The English Court of Appeal has dismissed an appeal in Various Claimants v. Wm Morrison Supermarkets PLC[1], agreeing with the English High Court’s first instance decision that the supermarket chain was vicariously liable for a deliberate and malicious data breach by an employee.


Morrisons, a UK-based supermarket chain, had instructed S, a senior IT auditor employed by Morrisons, to transfer 99,998 employees’ payroll information to the company’s external auditor, KPMG. S had previously been subject to a formal warning in respect of his misuse of company postal facilities, leaving S with a “grudge” against the company. S duly transferred the payroll data to KPMG via an encrypted USB stick but also copied the data onto another USB stick for his own use. S posted the payroll data of the 99,998 Morrisons employees online and also sent it to certain local newspapers.

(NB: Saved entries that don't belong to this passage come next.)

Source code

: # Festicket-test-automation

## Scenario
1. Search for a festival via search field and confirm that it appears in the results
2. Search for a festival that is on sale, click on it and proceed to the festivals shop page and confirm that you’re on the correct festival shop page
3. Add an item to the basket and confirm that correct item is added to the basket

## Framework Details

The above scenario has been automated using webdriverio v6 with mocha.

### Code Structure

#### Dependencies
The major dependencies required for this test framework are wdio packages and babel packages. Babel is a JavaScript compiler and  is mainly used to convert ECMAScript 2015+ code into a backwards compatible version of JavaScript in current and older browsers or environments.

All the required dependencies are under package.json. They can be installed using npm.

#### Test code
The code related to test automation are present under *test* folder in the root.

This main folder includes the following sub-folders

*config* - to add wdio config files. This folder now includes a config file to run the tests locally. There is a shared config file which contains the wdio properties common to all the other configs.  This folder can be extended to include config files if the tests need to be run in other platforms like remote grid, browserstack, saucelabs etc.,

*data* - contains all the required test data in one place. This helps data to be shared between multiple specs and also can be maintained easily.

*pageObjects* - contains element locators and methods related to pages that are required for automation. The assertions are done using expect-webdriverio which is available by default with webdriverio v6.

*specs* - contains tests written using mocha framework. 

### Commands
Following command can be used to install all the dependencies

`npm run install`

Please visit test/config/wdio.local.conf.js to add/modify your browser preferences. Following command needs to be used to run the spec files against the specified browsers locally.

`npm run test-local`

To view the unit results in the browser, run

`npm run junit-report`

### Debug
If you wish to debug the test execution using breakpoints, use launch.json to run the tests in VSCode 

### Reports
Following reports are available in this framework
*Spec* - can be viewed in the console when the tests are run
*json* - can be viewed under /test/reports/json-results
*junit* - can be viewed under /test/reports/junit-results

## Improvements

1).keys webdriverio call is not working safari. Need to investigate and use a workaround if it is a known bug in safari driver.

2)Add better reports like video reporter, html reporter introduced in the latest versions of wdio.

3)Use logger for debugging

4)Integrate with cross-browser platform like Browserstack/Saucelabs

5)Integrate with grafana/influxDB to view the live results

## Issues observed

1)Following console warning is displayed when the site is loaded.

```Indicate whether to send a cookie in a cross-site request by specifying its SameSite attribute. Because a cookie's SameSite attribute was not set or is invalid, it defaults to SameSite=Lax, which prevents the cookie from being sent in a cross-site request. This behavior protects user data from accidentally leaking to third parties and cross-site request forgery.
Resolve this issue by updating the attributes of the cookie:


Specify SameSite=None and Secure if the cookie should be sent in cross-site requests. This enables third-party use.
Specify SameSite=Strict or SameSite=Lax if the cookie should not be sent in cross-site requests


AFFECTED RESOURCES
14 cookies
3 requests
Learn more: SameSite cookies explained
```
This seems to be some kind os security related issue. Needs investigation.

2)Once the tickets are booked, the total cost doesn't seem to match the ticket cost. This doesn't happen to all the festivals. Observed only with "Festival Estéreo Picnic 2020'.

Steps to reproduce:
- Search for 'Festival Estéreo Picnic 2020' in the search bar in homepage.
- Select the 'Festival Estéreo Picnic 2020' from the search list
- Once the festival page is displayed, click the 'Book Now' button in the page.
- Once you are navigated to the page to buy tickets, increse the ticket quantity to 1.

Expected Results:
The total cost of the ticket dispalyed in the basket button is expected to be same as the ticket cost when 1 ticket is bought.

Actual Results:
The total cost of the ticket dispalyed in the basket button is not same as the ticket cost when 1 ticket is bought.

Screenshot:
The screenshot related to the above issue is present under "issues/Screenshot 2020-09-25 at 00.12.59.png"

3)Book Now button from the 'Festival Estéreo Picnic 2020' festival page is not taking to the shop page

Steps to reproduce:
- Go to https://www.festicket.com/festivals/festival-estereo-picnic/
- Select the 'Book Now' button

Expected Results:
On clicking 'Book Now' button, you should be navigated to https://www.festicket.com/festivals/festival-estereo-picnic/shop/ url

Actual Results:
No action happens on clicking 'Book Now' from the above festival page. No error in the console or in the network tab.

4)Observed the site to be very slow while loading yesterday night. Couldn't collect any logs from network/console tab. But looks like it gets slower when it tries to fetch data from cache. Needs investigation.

The newspapers alerted Morrisons, which acted quickly to terminate S’s employment, take steps to mitigate the spread of the data and alert the police. S was convicted in criminal proceedings for his actions and sentenced to eight years in prison.

A class of 5,518 employees brought civil proceedings against Morrisons in December 2015, claiming damages plus interest for misuse of private information, breach of confidence and breach of statutory duty owed under section 4(4) of the Data Protection Act 1998 (DPA). The claimants argued that Morrisons was primarily liable under the heads of claim but, if not, then they claimed that Morrisons was liable vicariously for the wrongful conduct of S, its employee.

First instance

At first instance, Mr Justice Langstaff held that Morrisons was not directly liable for the breach and found (with one exception[2]) that its data security measures were acceptable. Morrisons was, however, found to be vicariously liable for the actions of S. Our commentary on the judgment at first instance can be found here.

On appeal

Morrisons appealed the finding that it was vicariously liable for S’s actions, arguing that (i) the DPA did not reference vicarious liability so that it should not be liable for S’s actions, and (ii) the DPA excluded the ability to bring equitable and common law actions such as the misuse of private information and breach of confidence, where the facts underlying those claims would constitute processing of personal data within the DPA. In effect, Morrisons argued that the DPA contains a comprehensive framework for liability for the wrongful processing of personal data, which left no room either for the common law torts or for vicarious liability for employees having committed those common law torts. Morrisons further argued (iii) that S’s actions did not fall within the scope of his employment, and therefore, Morrisons could not be vicariously liable for them.

The Court of Appeal rejected Morrisons’ arguments. It said that if Parliament, by enacting the DPA, had intended to exclude vicarious liability, they would have expressly said as much. The same would be true if Parliament had intended to exclude the torts of misuse of private information and breach of confidentiality when processing of personal data had occurred. Following the High Court’s reasoning, the Court of Appeal held that the purpose of the DPA was, above all, to protect personal data. Any additional liability that might prompt controllers to better protect their data would only assist in serving that purpose.

The Court of Appeal summarised its decision as follows:

“In conclusion, the concession [by Morrisons during the Court of Appeal hearing] that the causes of action for misuse of private information and breach of confidentiality are not excluded by the DPA in respect of the wrongful processing of data within the ambit of the DPA [if the actions for misuse of private information and breach of confidentiality had been brought against Morrisons directly], and the complete absence of any provision of the DPA addressing the situation of an employer where an employee data controller breaches the requirements of the DPA, lead inevitably to the conclusion that [Langstaff J] was correct to hold that the common law remedy of vicarious liability of the employer in such circumstances (if the common law requirements are otherwise satisfied) was not expressly or impliedly excluded by the DPA.”

Morrisons’ third argument, that S’s acts did not occur during the course of his employment, was also rejected by the Court. The Court held that the liability began from the moment S downloaded the data onto a USB stick, which action had been done during his employment and at the behest of Morrisons.

Finally, the Court noted that its finding of vicarious liability against Morrisons would be troubling for companies that experience data breaches “caused by either corporate system failures or negligence by individuals acting in the course of their employment.” The Court went on to note that such breaches “might, depending on the facts, lead to a large number of claims against the relevant company for potentially ruinous amounts.” The Court said that the solution to these issues was to be fully insured. Valid insurance, it said, was not a reason for imposing liability, but it would mitigate against the “Doomsday” arguments put forward by Counsel for Morrisons in the case, concerning any detrimental effect on business that this judgment might spark.


Cases such as this are likely to be relatively rare, but as we move towards an increasingly data driven economy, the potential for such incidents to increase in scale is clear. This decision of the Court of Appeal underscores the need for an effective compliance programme. Whilst it is unlikely to stop a rogue employee such as S, it will certainly assist to prevent inadvertent or negligent data breaches. And if the worst does happen, a robust incident response plan—and, as the Court of Appeal noted, insurance—is essential in order to mitigate the damage.